LoJax: First-ever UEFI rootkit detected in a cyberattack

ESET researchers have discovered a cyberattack that used a UEFI rootkit to establish a presence on the victims’ computers. Dubbed LoJax, this rootkit was part of a campaign run by the infamous Sednit group against several high-profile targets in Central and Eastern Europe and is the first-ever publicly known attack of this kind.

UEFI rootkit

Boot process of a system infected by the UEFI rootkit

“Although, in theory we were aware that UEFI rootkits existed, our discovery confirms they are used by an active APT group. So they are no longer just an attractive topic at conferences, but a real threat,” comments Jean-Ian Boutin, ESET senior security researcher who led the research into LoJax and Sednit’s campaign.
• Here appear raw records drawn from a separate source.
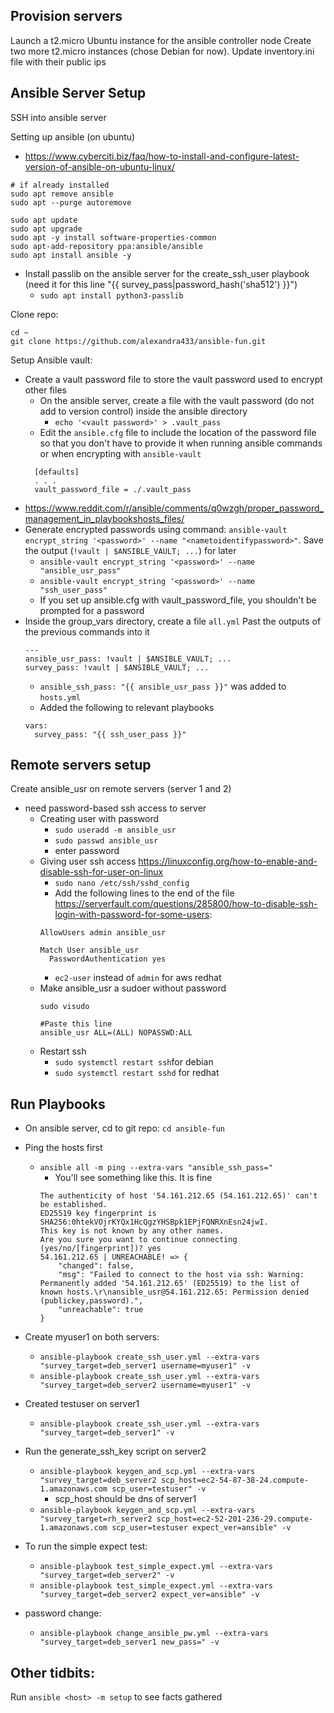 **Provision servers**
----------------------------
Launch a t2.micro Ubuntu instance for the ansible controller node
Create two more t2.micro instances (chose Debian for now). Update inventory.ini file with their public ips


**Ansible Server Setup**
----------------------------
SSH into ansible server

Setting up ansible (on ubuntu)
- https://www.cyberciti.biz/faq/how-to-install-and-configure-latest-version-of-ansible-on-ubuntu-linux/
```
# if already installed
sudo apt remove ansible
sudo apt --purge autoremove

sudo apt update
sudo apt upgrade
sudo apt -y install software-properties-common
sudo apt-add-repository ppa:ansible/ansible
sudo apt install ansible -y
```

- Install passlib on the ansible server for the create_ssh_user playbook (need it for this line "{{ survey_pass|password_hash('sha512') }}")
  - `sudo apt install python3-passlib`

Clone repo:
```
cd ~
git clone https://github.com/alexandra433/ansible-fun.git
```

Setup Ansible vault:
- Create a vault password file to store the vault password used to encrypt other files
  - On the ansible server, create a file with the vault password (do not add to version control) inside the ansible directory
    - `echo '<vault password>' > .vault_pass`
  - Edit the `ansible.cfg` file to include the location of the password file so that you don't have to provide it when running ansible commands or when encrypting with `ansible-vault `
  ```
    [defaults]
    . . .
    vault_password_file = ./.vault_pass
  ```
- https://www.reddit.com/r/ansible/comments/q0wzgh/proper_password_management_in_playbookshosts_files/
- Generate encrypted passwords using command: `ansible-vault encrypt_string '<password>' --name "<nametoidentifypassword>"`. Save the output (`!vault | $ANSIBLE_VAULT; ...`) for later
  - `ansible-vault encrypt_string '<password>' --name "ansible_usr_pass"`
  - `ansible-vault encrypt_string '<password>' --name "ssh_user_pass"`
  - If you set up ansible.cfg with vault_password_file, you shouldn't be prompted for a password
- Inside the group_vars directory, create a file `all.yml` Past the outputs of the previous commands into it
  ```
  ---
  ansible_usr_pass: !vault | $ANSIBLE_VAULT; ...
  survey_pass: !vault | $ANSIBLE_VAULT; ...
  ```
  - `ansible_ssh_pass: "{{ ansible_usr_pass }}"` was added to `hosts.yml`
  - Added the following to relevant playbooks
  ```
  vars:
    survey_pass: "{{ ssh_user_pass }}"
  ```


**Remote servers setup**
-------------------------
Create ansible_usr on remote servers (server 1 and 2)
- need password-based ssh access to server
  - Creating user with password
    - `sudo useradd -m ansible_usr`
    - `sudo passwd ansible_usr`
    - enter password
  - Giving user ssh access https://linuxconfig.org/how-to-enable-and-disable-ssh-for-user-on-linux
    - `sudo nano /etc/ssh/sshd_config`
    - Add the following lines to the end of the file https://serverfault.com/questions/285800/how-to-disable-ssh-login-with-password-for-some-users:
    ```
    AllowUsers admin ansible_usr

    Match User ansible_usr
      PasswordAuthentication yes
    ```
      - `ec2-user` instead of `admin` for aws redhat
  - Make ansible_usr a sudoer without password
    ```
    sudo visudo

    #Paste this line
    ansible_usr ALL=(ALL) NOPASSWD:ALL
    ```
  - Restart ssh
    - `sudo systemctl restart ssh`for debian
    - `sudo systemctl restart sshd` for redhat

**Run Playbooks**
-------------------------
- On ansible server, cd to git repo: `cd ansible-fun`
- Ping the hosts first
  - `ansible all -m ping --extra-vars "ansible_ssh_pass="`
    - You'll see something like this. It is fine
    ```
    The authenticity of host '54.161.212.65 (54.161.212.65)' can't be established.
    ED25519 key fingerprint is SHA256:0htekVOjrKYQx1HcQgzYHSBpk1EPjFQNRXnEsn24jwI.
    This key is not known by any other names.
    Are you sure you want to continue connecting (yes/no/[fingerprint])? yes
    54.161.212.65 | UNREACHABLE! => {
        "changed": false,
        "msg": "Failed to connect to the host via ssh: Warning: Permanently added '54.161.212.65' (ED25519) to the list of known hosts.\r\nansible_usr@54.161.212.65: Permission denied (publickey,password).",
        "unreachable": true
    }
    ```
- Create myuser1 on both servers:
  - `ansible-playbook create_ssh_user.yml --extra-vars "survey_target=deb_server1 username=myuser1" -v`
  - `ansible-playbook create_ssh_user.yml --extra-vars "survey_target=deb_server2 username=myuser1" -v`
- Created testuser on server1
  - `ansible-playbook create_ssh_user.yml --extra-vars "survey_target=deb_server1" -v`
- Run the generate_ssh_key script on server2
  - `ansible-playbook keygen_and_scp.yml --extra-vars "survey_target=deb_server2 scp_host=ec2-54-87-38-24.compute-1.amazonaws.com scp_user=testuser" -v`
    - scp_host should be dns of server1
  - `ansible-playbook keygen_and_scp.yml --extra-vars "survey_target=rh_server2 scp_host=ec2-52-201-236-29.compute-1.amazonaws.com scp_user=testuser expect_ver=ansible" -v`

- To run the simple expect test:
  - `ansible-playbook test_simple_expect.yml --extra-vars "survey_target=deb_server2" -v`
  - `ansible-playbook test_simple_expect.yml --extra-vars "survey_target=deb_server2 expect_ver=ansible" -v`

- password change:
  - `ansible-playbook change_ansible_pw.yml --extra-vars "survey_target=deb_server1 new_pass=" -v`

Other tidbits:
----------------------------
Run `ansible <host> -m setup` to see facts gathered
UEFI rootkits are extremely dangerous formidable tools for the launch of cyberattacks. They serve as a key to the whole computer, are hard to detect and able to survive cybersecurity measures such as reinstallation of the operating system or even a hard disk replacement. Moreover, even cleaning a system that was infected with a UEFI rootkit requires knowledge well beyond the reach of a typical user, such as flashing the firmware.

Sednit, also known as APT28, STRONTIUM, Sofacy or Fancy Bear, is one of the most active APT groups and has been operating since at least 2004. Allegedly, the Democratic National Committee hack that affected the 2016 US elections, the hacking of global television network TV5Monde, the World Anti-Doping Agency email leak, and many others are believed to be the work of Sednit.

The discovery of the first-ever in-the-wild UEFI rootkit serves as a wake-up call for users and their organizations who often ignore the risks connected with firmware modifications.

“Now there is no excuse for excluding firmware from regular scanning. Yes, UEFI-facilitated attacks are extremely rare, and up to now, they were mostly limited to physical tampering with the target computer. However, such an attack, should it succeed, would lead to the full control of a computer, with nearly total persistence,” comments Jean-Ian Boutin.